During an hour-long interview with BDLife via Zoom from a shelter in the city of Odessa last week, she had to keep listening out for air raid sirens, a soundtrack of daily life since the invasion started.

“For the first time in my life, I held a gun to protect myself when I went out one night to look for food,” she says.

She was also anxious about the fate of her family, her parents, and sisters who were on their way out of the country that night.

“I am always a bright spirited person who smiles a lot but this war has brought out the anger in me because of the pain that I have experienced.”

“I have become an information warrior. Since I can not go to the war front, then I use social media and my art to counter all the lies and propaganda, ”says the 33-year-old.

According to her, the outrage over alleged racism against Africans should not distract from the suffering of the Ukrainian people.

“Many Africans I know have fled and are safe while there are Ukrainians who are still trying to escape to safety,” she says.

Addressing the biggest social issues of the day is a theme the group articulates through their music.

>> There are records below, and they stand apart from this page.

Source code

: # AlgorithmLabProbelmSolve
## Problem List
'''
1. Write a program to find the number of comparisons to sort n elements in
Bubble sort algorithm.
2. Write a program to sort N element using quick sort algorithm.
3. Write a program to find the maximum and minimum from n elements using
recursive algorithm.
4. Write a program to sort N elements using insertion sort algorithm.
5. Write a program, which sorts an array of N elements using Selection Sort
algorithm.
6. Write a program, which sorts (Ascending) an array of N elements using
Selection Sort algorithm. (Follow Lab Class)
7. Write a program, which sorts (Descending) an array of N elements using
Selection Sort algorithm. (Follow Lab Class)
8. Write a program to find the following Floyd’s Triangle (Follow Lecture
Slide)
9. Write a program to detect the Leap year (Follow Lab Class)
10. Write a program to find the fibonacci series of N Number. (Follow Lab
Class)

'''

Betty wrote the song “Black SQR” to condemn all forms of segregation with the lyrics: “In complete darkness, we are all the same, do not let your eyes confuse you.”

“I’m not going to lie that there is no discrimination in Ukraine, just as we face racism in other parts of Europe, but it is certainly not endemic,” she says.

The group’s other hit “X-tra” celebrates diversity, emphasizing that our differences make us unique and beautiful.

Incidentally, two years ago, she wrote the song “You Cry Now” (rhyming with Ukraine) with lyrics in both English and Ukrainian warning about the impact of war: “if we fight then we are going to cry now” the group sings in the chorus.

The group recorded the song that was addressed to the Russians to stop treating Ukraine as a little brother, but the outbreak of war disrupted the video production.

Meanwhile, a group of creatives is working on a 3D design for the song to be released as an NFT to raise money to support the Ukrainian army.

During one of the recent nights in the bomb shelter, Betty wrote a song that lampoons the Russian leader which will only be released “when we win the war.” “I had so many plans, we have collaborations with Dutch artists, we are booked for festivals in Germany, Estonia, we have so many things to do, nobody needs this war,” says Betty.

She maintains strong connections with her roots in Ethiopia even though she has only visited the country once at the age of five and speaks only a smattering of Amharic.

“There are so many instruments in Ethiopia that can enrich our sound as FO SHO, so I want to dig deeper into my roots,” she says.

During the recent war in the Ethiopian region of Tigray, Betty composed songs to lift the spirits of people caught up in the conflict. Little did she imagine that she would get caught up in a deadly conflict as has happened in the last few weeks.

“Love will win, even though we may pay the price of losing some lives.”